(Beginning of GIVEN ENTRIES)

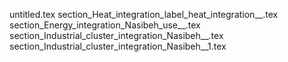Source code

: untitled.tex
section_Heat_integration_label_heat_integration__.tex
section_Energy_integration_Nasibeh_use__.tex
section_Industrial_cluster_integration_Nasibeh__.tex
section_Industrial_cluster_integration_Nasibeh__1.tex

(End of GIVEN ENTRIES)

- [ASSIGNMENT]
Return an exact copy of the data above, apart from any pictures.

- [WRITTEN RESPONSE]
Source code

: untitled.tex
section_Heat_integration_label_heat_integration__.tex
section_Energy_integration_Nasibeh_use__.tex
section_Industrial_cluster_integration_Nasibeh__.tex
section_Industrial_cluster_integration_Nasibeh__1.tex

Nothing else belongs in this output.